Paul Weisz considers transforming America’s energy economy using approximately 1000 square meters of solar cells per capita. That amounts to macroengineering; covering roughly 2.7% of the nation’s area would alter radiative equilibrium and could effect climate change.

Earth’s albedo is modest, but efficient solar cells reflect even less solar energy than the land they shade, a radiative forcing that can amount to hundreds of watts per square meter. Many cell designs also retard nighttime cooling. Weisz proposes 650 000 km2 of photovoltaics in 11 nations alone. Add the rest, and the total is millions. Multiplying hundreds of watts per square meter over millions of square kilometers yields approximately 1014 W, rivaling the present anthropogenic CO2 forcing.

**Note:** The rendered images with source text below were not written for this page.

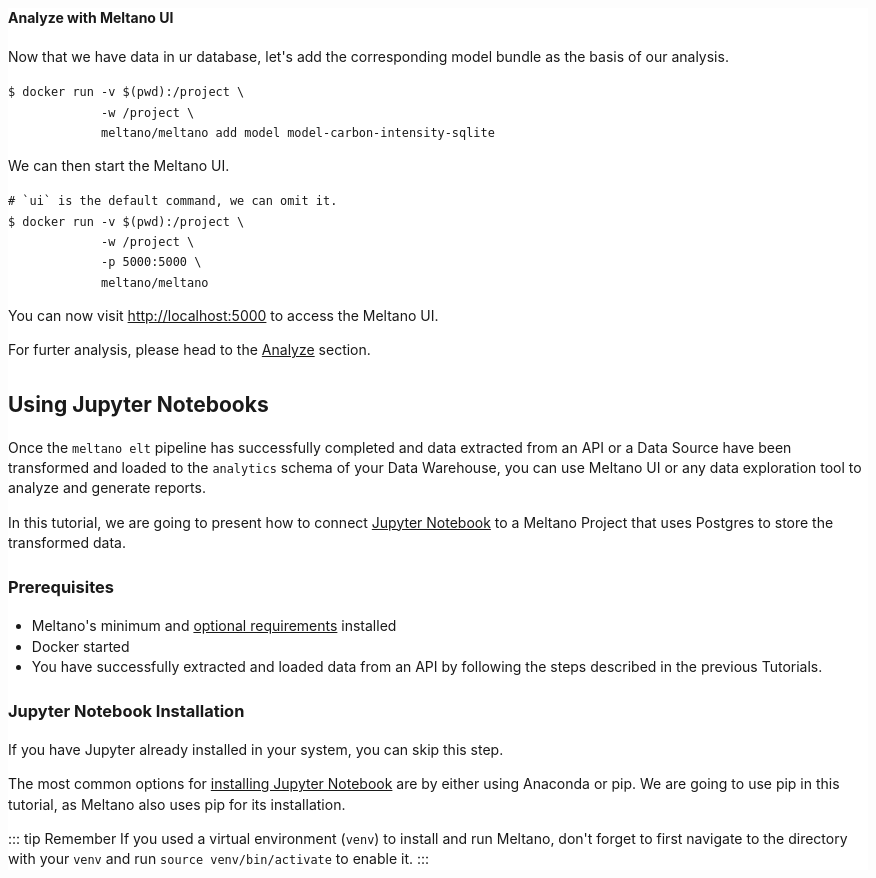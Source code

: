 #### Analyze with Meltano UI

Now that we have data in ur database, let's add the corresponding model bundle as the basis of our analysis.

```
$ docker run -v $(pwd):/project \
             -w /project \
             meltano/meltano add model model-carbon-intensity-sqlite
```

We can then start the Meltano UI.

```
# `ui` is the default command, we can omit it.
$ docker run -v $(pwd):/project \
             -w /project \
             -p 5000:5000 \
             meltano/meltano
```

You can now visit [http://localhost:5000](http://localhost:5000) to access the Meltano UI.

For furter analysis, please head to the [Analyze](#analyze) section.


## Using Jupyter Notebooks

Once the `meltano elt` pipeline has successfully completed and data extracted from an API or a Data Source have been transformed and loaded to the `analytics` schema of your Data Warehouse, you can use Meltano UI or any data exploration tool to analyze and generate reports.

In this tutorial, we are going to present how to connect [Jupyter Notebook](https://jupyter.org/) to a Meltano Project that uses Postgres to store the transformed data.


### Prerequisites

- Meltano's minimum and [optional requirements](./installation.html#requirements) installed
- Docker started
- You have successfully extracted and loaded data from an API by following the steps described in the previous Tutorials.


### Jupyter Notebook Installation

If you have Jupyter already installed in your system, you can skip this step.

The most common options for [installing Jupyter Notebook](https://jupyter.org/install) are by either using Anaconda or pip. We are going to use pip in this tutorial, as Meltano also uses pip for its installation.

::: tip Remember
If you used a virtual environment (`venv`) to install and run Meltano, don't forget to first navigate to the directory with your `venv` and run `source venv/bin/activate` to enable it.
:::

This dark side of solar power competes with local efforts, like Los Angeles’s Cool Cities Initiative, to limit the heat island effect of simmering expanses of asphalt by making sunlit surfaces lighter, not darker. Pale paving and roofing grow attractively cheaper as oil, electricity, and asphalt prices rise. Few Americans can swing a mortgage on 1000 m2 of silicon, but whitewash is universally affordable. Even Senator John Kerry parks his sport utility vehicle on a brilliant white-shell Nantucket driveway, admirably offsetting the albedo deficit of the solar cells atop his yacht.